> Exercise prompt
In full and without alteration, reproduce every record.

──────

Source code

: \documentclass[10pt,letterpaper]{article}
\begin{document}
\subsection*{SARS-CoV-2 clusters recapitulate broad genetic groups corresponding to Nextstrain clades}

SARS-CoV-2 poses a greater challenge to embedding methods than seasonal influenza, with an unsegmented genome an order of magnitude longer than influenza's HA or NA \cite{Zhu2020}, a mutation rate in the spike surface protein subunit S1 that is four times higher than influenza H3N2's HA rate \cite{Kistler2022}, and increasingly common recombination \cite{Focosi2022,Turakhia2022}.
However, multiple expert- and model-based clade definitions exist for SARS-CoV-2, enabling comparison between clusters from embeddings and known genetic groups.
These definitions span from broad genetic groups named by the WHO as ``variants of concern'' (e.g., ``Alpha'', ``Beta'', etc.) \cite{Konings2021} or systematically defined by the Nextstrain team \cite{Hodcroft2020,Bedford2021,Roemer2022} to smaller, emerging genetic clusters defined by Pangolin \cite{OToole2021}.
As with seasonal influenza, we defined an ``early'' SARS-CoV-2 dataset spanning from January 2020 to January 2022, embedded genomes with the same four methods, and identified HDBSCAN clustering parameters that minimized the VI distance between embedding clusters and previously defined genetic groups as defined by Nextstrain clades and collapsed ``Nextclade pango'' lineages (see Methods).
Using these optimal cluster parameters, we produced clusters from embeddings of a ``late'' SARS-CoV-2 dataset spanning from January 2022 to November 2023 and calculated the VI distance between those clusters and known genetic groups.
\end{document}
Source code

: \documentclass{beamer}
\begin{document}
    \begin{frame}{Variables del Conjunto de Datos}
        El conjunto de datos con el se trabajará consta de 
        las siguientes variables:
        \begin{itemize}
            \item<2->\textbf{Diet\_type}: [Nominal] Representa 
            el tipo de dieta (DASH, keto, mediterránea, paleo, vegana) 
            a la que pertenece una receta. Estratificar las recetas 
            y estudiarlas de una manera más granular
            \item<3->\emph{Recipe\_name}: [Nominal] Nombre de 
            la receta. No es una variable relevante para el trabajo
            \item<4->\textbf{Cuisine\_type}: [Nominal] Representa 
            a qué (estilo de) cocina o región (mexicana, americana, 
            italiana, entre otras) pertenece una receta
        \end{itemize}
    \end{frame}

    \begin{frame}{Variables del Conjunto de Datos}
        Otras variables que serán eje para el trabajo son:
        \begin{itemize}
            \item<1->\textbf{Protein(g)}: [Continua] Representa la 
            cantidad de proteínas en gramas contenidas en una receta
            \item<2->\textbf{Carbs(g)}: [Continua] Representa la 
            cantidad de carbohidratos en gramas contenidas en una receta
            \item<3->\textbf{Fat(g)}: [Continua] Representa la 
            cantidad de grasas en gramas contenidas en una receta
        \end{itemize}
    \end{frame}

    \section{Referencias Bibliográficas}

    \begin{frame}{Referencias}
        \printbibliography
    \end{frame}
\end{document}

──────

> Written response
Source code

: \documentclass[10pt,letterpaper]{article}
\begin{document}
\subsection*{SARS-CoV-2 clusters recapitulate broad genetic groups corresponding to Nextstrain clades}

SARS-CoV-2 poses a greater challenge to embedding methods than seasonal influenza, with an unsegmented genome an order of magnitude longer than influenza's HA or NA \cite{Zhu2020}, a mutation rate in the spike surface protein subunit S1 that is four times higher than influenza H3N2's HA rate \cite{Kistler2022}, and increasingly common recombination \cite{Focosi2022,Turakhia2022}.
However, multiple expert- and model-based clade definitions exist for SARS-CoV-2, enabling comparison between clusters from embeddings and known genetic groups.
These definitions span from broad genetic groups named by the WHO as ``variants of concern'' (e.g., ``Alpha'', ``Beta'', etc.) \cite{Konings2021} or systematically defined by the Nextstrain team \cite{Hodcroft2020,Bedford2021,Roemer2022} to smaller, emerging genetic clusters defined by Pangolin \cite{OToole2021}.
As with seasonal influenza, we defined an ``early'' SARS-CoV-2 dataset spanning from January 2020 to January 2022, embedded genomes with the same four methods, and identified HDBSCAN clustering parameters that minimized the VI distance between embedding clusters and previously defined genetic groups as defined by Nextstrain clades and collapsed ``Nextclade pango'' lineages (see Methods).
Using these optimal cluster parameters, we produced clusters from embeddings of a ``late'' SARS-CoV-2 dataset spanning from January 2022 to November 2023 and calculated the VI distance between those clusters and known genetic groups.
\end{document}
Source code

: \documentclass{beamer}
\begin{document}
    \begin{frame}{Variables del Conjunto de Datos}
        El conjunto de datos con el se trabajará consta de 
        las siguientes variables:
        \begin{itemize}
            \item<2->\textbf{Diet\_type}: [Nominal] Representa 
            el tipo de dieta (DASH, keto, mediterránea, paleo, vegana) 
            a la que pertenece una receta. Estratificar las recetas 
            y estudiarlas de una manera más granular
            \item<3->\emph{Recipe\_name}: [Nominal] Nombre de 
            la receta. No es una variable relevante para el trabajo
            \item<4->\textbf{Cuisine\_type}: [Nominal] Representa 
            a qué (estilo de) cocina o región (mexicana, americana, 
            italiana, entre otras) pertenece una receta
        \end{itemize}
    \end{frame}

    \begin{frame}{Variables del Conjunto de Datos}
        Otras variables que serán eje para el trabajo son:
        \begin{itemize}
            \item<1->\textbf{Protein(g)}: [Continua] Representa la 
            cantidad de proteínas en gramas contenidas en una receta
            \item<2->\textbf{Carbs(g)}: [Continua] Representa la 
            cantidad de carbohidratos en gramas contenidas en una receta
            \item<3->\textbf{Fat(g)}: [Continua] Representa la 
            cantidad de grasas en gramas contenidas en una receta
        \end{itemize}
    \end{frame}

    \section{Referencias Bibliográficas}

    \begin{frame}{Referencias}
        \printbibliography
    \end{frame}
\end{document}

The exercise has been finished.